Plain-text document sources:
=== Begin Enclosure ===

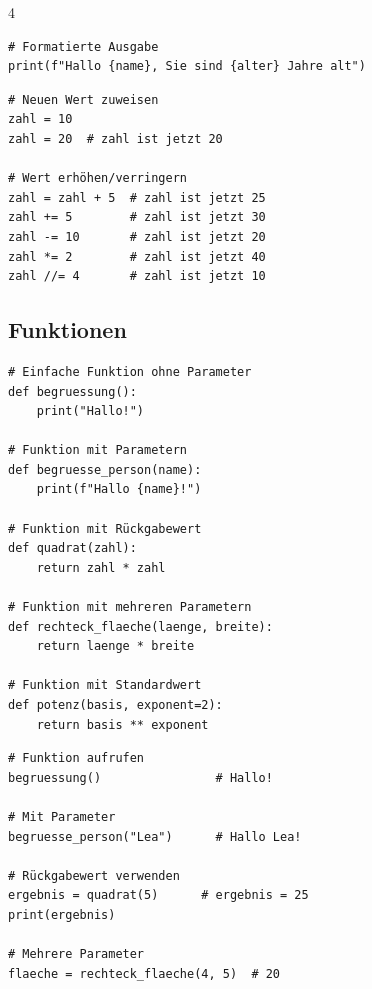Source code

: \begin{landscape}
\begin{multicols*}{4}
\begin{cheatSheetBox}[title=Eingabe und Ausgabe]
\begin{lstlisting}
# Formatierte Ausgabe
print(f"Hallo {name}, Sie sind {alter} Jahre alt")
\end{lstlisting}
		\end{cheatSheetBox}

		\begin{cheatSheetBox}[title=Wert verändern]
			\begin{lstlisting}
# Neuen Wert zuweisen
zahl = 10
zahl = 20  # zahl ist jetzt 20

# Wert erhöhen/verringern
zahl = zahl + 5  # zahl ist jetzt 25
zahl += 5        # zahl ist jetzt 30
zahl -= 10       # zahl ist jetzt 20
zahl *= 2        # zahl ist jetzt 40
zahl //= 4       # zahl ist jetzt 10
\end{lstlisting}
		\end{cheatSheetBox}

		\columnbreak\textcolor{\cheatSheetColor}{\subsection*{Funktionen}}

		\begin{cheatSheetBox}[title=Funktionen definieren]
			\begin{lstlisting}
# Einfache Funktion ohne Parameter
def begruessung():
    print("Hallo!")

# Funktion mit Parametern
def begruesse_person(name):
    print(f"Hallo {name}!")

# Funktion mit Rückgabewert
def quadrat(zahl):
    return zahl * zahl

# Funktion mit mehreren Parametern
def rechteck_flaeche(laenge, breite):
    return laenge * breite

# Funktion mit Standardwert
def potenz(basis, exponent=2):
    return basis ** exponent
\end{lstlisting}
		\end{cheatSheetBox}

		\begin{cheatSheetBox}[title=Funktionen aufrufen]
			\begin{lstlisting}
# Funktion aufrufen
begruessung()                # Hallo!

# Mit Parameter
begruesse_person("Lea")      # Hallo Lea!

# Rückgabewert verwenden
ergebnis = quadrat(5)      # ergebnis = 25
print(ergebnis)

# Mehrere Parameter
flaeche = rechteck_flaeche(4, 5)  # 20


\end{lstlisting}
\end{cheatSheetBox}
\end{multicols*}
\end{landscape}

=== End Enclosure ===

■ TASK PROMPT ■
Give back the entries above exactly as they stand. Leave the images out.

■ EXERCISE RESULT ■
Source code

: \begin{landscape}
\begin{multicols*}{4}
\begin{cheatSheetBox}[title=Eingabe und Ausgabe]
\begin{lstlisting}
# Formatierte Ausgabe
print(f"Hallo {name}, Sie sind {alter} Jahre alt")
\end{lstlisting}
		\end{cheatSheetBox}

		\begin{cheatSheetBox}[title=Wert verändern]
			\begin{lstlisting}
# Neuen Wert zuweisen
zahl = 10
zahl = 20  # zahl ist jetzt 20

# Wert erhöhen/verringern
zahl = zahl + 5  # zahl ist jetzt 25
zahl += 5        # zahl ist jetzt 30
zahl -= 10       # zahl ist jetzt 20
zahl *= 2        # zahl ist jetzt 40
zahl //= 4       # zahl ist jetzt 10
\end{lstlisting}
		\end{cheatSheetBox}

		\columnbreak\textcolor{\cheatSheetColor}{\subsection*{Funktionen}}

		\begin{cheatSheetBox}[title=Funktionen definieren]
			\begin{lstlisting}
# Einfache Funktion ohne Parameter
def begruessung():
    print("Hallo!")

# Funktion mit Parametern
def begruesse_person(name):
    print(f"Hallo {name}!")

# Funktion mit Rückgabewert
def quadrat(zahl):
    return zahl * zahl

# Funktion mit mehreren Parametern
def rechteck_flaeche(laenge, breite):
    return laenge * breite

# Funktion mit Standardwert
def potenz(basis, exponent=2):
    return basis ** exponent
\end{lstlisting}
		\end{cheatSheetBox}

		\begin{cheatSheetBox}[title=Funktionen aufrufen]
			\begin{lstlisting}
# Funktion aufrufen
begruessung()                # Hallo!

# Mit Parameter
begruesse_person("Lea")      # Hallo Lea!

# Rückgabewert verwenden
ergebnis = quadrat(5)      # ergebnis = 25
print(ergebnis)

# Mehrere Parameter
flaeche = rechteck_flaeche(4, 5)  # 20


\end{lstlisting}
\end{cheatSheetBox}
\end{multicols*}
\end{landscape}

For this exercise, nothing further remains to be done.